> [SOURCE DATA]
=== Section Start ===

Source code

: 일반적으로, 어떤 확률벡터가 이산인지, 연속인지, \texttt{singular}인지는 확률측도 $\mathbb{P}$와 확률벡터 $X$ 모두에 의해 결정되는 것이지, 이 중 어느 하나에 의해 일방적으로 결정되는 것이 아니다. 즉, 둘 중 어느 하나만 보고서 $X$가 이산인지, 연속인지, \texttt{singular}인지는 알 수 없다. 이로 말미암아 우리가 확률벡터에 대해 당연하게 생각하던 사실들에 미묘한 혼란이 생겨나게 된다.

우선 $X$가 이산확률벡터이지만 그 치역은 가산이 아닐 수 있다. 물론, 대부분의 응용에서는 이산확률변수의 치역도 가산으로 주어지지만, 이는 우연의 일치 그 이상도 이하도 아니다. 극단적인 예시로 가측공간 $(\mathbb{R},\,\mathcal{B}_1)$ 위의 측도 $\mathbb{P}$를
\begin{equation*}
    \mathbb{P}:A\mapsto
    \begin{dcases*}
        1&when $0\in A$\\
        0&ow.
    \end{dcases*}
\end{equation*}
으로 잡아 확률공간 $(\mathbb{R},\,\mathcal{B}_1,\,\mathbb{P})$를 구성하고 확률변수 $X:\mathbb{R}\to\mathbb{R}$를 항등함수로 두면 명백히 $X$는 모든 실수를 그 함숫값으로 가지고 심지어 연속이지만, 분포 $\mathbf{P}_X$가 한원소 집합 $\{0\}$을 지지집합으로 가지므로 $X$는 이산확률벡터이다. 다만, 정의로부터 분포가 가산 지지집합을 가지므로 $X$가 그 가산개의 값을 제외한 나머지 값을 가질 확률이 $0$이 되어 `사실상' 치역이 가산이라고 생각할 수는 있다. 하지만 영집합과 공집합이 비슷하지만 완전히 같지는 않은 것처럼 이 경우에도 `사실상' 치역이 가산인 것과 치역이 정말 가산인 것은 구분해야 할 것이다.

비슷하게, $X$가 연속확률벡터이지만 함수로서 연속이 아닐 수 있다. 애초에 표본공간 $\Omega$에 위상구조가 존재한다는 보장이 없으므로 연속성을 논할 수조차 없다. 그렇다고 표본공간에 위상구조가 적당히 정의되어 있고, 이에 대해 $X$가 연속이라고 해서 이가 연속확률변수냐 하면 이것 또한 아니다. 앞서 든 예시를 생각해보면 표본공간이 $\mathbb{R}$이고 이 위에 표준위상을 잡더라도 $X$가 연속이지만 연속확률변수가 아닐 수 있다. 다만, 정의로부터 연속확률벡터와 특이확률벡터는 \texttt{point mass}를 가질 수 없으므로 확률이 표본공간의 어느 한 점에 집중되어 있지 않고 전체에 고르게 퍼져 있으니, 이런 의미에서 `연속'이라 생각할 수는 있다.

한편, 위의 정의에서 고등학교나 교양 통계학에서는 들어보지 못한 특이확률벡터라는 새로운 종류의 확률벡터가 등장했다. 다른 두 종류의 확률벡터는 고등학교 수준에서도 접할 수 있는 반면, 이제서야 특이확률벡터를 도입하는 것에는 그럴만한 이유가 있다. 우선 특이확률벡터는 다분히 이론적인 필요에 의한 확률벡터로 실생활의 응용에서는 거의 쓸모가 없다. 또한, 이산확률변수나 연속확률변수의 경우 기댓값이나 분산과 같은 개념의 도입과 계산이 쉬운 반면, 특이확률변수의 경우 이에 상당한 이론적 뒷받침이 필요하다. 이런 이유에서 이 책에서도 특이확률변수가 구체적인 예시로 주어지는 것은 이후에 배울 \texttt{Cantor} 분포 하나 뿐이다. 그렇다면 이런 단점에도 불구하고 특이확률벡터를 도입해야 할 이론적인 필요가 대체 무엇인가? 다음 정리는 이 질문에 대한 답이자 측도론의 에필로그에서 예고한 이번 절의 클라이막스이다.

=== Section End ===

> [WORK TO BE COMPLETED] Lines containing the word "응용에서는" must all be returned from the material above.

> [ANSWER TO THE EXERCISE]
우선 $X$가 이산확률벡터이지만 그 치역은 가산이 아닐 수 있다. 물론, 대부분의 응용에서는 이산확률변수의 치역도 가산으로 주어지지만, 이는 우연의 일치 그 이상도 이하도 아니다. 극단적인 예시로 가측공간 $(\mathbb{R},\,\mathcal{B}_1)$ 위의 측도 $\mathbb{P}$를
한편, 위의 정의에서 고등학교나 교양 통계학에서는 들어보지 못한 특이확률벡터라는 새로운 종류의 확률벡터가 등장했다. 다른 두 종류의 확률벡터는 고등학교 수준에서도 접할 수 있는 반면, 이제서야 특이확률벡터를 도입하는 것에는 그럴만한 이유가 있다. 우선 특이확률벡터는 다분히 이론적인 필요에 의한 확률벡터로 실생활의 응용에서는 거의 쓸모가 없다. 또한, 이산확률변수나 연속확률변수의 경우 기댓값이나 분산과 같은 개념의 도입과 계산이 쉬운 반면, 특이확률변수의 경우 이에 상당한 이론적 뒷받침이 필요하다. 이런 이유에서 이 책에서도 특이확률변수가 구체적인 예시로 주어지는 것은 이후에 배울 \texttt{Cantor} 분포 하나 뿐이다. 그렇다면 이런 단점에도 불구하고 특이확률벡터를 도입해야 할 이론적인 필요가 대체 무엇인가? 다음 정리는 이 질문에 대한 답이자 측도론의 에필로그에서 예고한 이번 절의 클라이막스이다.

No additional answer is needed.